§ **Exercise aim**
Gather up every line from the entries below that uses the word "newtheorem".

§ **Excerpted records**
────

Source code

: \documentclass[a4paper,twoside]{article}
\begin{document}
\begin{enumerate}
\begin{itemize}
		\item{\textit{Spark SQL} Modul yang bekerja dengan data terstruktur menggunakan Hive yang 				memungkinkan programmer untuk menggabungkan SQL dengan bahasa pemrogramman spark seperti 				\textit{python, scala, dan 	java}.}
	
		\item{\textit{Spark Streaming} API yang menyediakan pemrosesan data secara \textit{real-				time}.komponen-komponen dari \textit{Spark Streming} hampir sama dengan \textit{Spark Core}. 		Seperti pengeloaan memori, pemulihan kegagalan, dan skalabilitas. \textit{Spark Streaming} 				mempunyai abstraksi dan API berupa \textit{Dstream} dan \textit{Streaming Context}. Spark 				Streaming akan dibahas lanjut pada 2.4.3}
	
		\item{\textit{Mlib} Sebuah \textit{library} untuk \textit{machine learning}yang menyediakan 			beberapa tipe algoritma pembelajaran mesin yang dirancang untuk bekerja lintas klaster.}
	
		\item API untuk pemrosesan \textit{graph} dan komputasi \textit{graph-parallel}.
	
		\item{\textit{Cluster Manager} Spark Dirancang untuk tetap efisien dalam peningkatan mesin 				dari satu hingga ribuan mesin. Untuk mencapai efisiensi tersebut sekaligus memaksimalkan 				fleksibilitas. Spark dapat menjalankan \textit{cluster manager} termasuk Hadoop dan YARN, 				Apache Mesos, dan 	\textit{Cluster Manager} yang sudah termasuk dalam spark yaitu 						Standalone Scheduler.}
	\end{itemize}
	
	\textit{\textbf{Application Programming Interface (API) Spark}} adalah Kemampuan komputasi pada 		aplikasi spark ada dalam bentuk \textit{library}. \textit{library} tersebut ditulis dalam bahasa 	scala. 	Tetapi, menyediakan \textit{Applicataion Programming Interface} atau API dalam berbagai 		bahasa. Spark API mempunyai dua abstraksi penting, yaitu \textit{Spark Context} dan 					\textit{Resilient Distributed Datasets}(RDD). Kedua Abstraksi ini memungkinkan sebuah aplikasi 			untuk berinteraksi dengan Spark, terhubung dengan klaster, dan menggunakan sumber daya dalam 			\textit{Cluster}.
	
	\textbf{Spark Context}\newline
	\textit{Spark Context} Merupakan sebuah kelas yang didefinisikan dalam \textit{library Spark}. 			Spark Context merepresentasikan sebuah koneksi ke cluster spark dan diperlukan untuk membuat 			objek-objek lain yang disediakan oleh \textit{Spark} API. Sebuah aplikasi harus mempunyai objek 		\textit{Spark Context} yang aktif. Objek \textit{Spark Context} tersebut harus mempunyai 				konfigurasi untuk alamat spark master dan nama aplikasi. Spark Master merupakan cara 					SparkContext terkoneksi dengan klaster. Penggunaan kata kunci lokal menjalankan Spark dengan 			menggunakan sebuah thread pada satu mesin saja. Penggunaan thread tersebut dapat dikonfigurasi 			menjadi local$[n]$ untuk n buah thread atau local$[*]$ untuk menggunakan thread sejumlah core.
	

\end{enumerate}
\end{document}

────

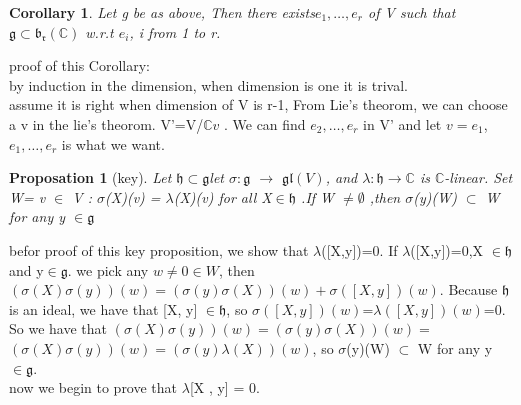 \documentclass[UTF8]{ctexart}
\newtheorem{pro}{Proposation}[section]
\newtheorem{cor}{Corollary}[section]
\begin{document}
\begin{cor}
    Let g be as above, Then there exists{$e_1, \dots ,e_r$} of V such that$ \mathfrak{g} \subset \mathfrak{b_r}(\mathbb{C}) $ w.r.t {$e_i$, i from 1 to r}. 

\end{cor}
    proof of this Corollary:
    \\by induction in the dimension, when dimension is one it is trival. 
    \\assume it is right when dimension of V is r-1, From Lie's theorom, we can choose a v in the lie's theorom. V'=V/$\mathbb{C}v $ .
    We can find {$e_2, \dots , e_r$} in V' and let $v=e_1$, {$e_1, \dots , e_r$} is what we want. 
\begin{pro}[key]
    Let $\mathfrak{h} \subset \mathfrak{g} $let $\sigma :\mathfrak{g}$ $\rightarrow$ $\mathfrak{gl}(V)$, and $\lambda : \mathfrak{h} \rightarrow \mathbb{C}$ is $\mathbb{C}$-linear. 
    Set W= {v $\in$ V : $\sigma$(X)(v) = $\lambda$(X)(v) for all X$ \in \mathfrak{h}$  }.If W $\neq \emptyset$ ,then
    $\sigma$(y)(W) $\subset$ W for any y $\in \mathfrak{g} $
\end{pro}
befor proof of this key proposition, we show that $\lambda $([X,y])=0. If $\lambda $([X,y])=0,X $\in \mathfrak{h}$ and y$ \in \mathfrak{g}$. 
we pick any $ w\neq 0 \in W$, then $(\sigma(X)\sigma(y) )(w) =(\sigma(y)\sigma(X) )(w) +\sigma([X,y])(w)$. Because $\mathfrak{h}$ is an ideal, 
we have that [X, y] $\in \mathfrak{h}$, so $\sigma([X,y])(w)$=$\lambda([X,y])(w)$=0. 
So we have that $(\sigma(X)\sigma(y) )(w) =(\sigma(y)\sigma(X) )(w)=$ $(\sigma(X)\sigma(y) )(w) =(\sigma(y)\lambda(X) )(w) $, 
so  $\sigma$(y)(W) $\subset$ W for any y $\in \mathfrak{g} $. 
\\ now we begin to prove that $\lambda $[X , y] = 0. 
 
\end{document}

────

§ **Response**
\newtheorem{pro}{Proposation}[section]
\newtheorem{cor}{Corollary}[section]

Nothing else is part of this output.